*** The input Section Begins ***

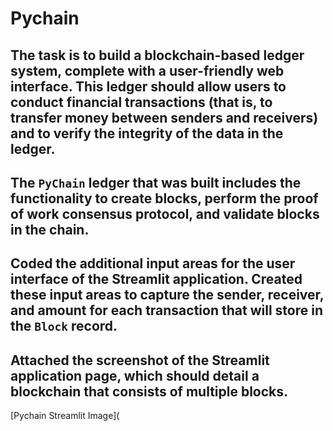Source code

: # Pychain

## The task is to build a blockchain-based ledger system, complete with a user-friendly web interface. This ledger should allow users to conduct financial transactions (that is, to transfer money between senders and receivers) and to verify the integrity of the data in the ledger.
## The `PyChain` ledger that was built includes the functionality to create blocks, perform the proof of work consensus protocol, and validate blocks in the chain.
## Coded the additional input areas for the user interface of the Streamlit application. Created these input areas to capture the sender, receiver, and amount for each transaction that will store in the `Block` record.
## Attached the screenshot of the Streamlit application page, which should detail a blockchain that consists of multiple blocks. 

[Pychain Streamlit Image](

*** The input Section Ends ***

Without the pictures, copy out each entry exactly as it stands.

> _Problem solution_
Source code

: # Pychain

## The task is to build a blockchain-based ledger system, complete with a user-friendly web interface. This ledger should allow users to conduct financial transactions (that is, to transfer money between senders and receivers) and to verify the integrity of the data in the ledger.
## The `PyChain` ledger that was built includes the functionality to create blocks, perform the proof of work consensus protocol, and validate blocks in the chain.
## Coded the additional input areas for the user interface of the Streamlit application. Created these input areas to capture the sender, receiver, and amount for each transaction that will store in the `Block` record.
## Attached the screenshot of the Streamlit application page, which should detail a blockchain that consists of multiple blocks. 

[Pychain Streamlit Image](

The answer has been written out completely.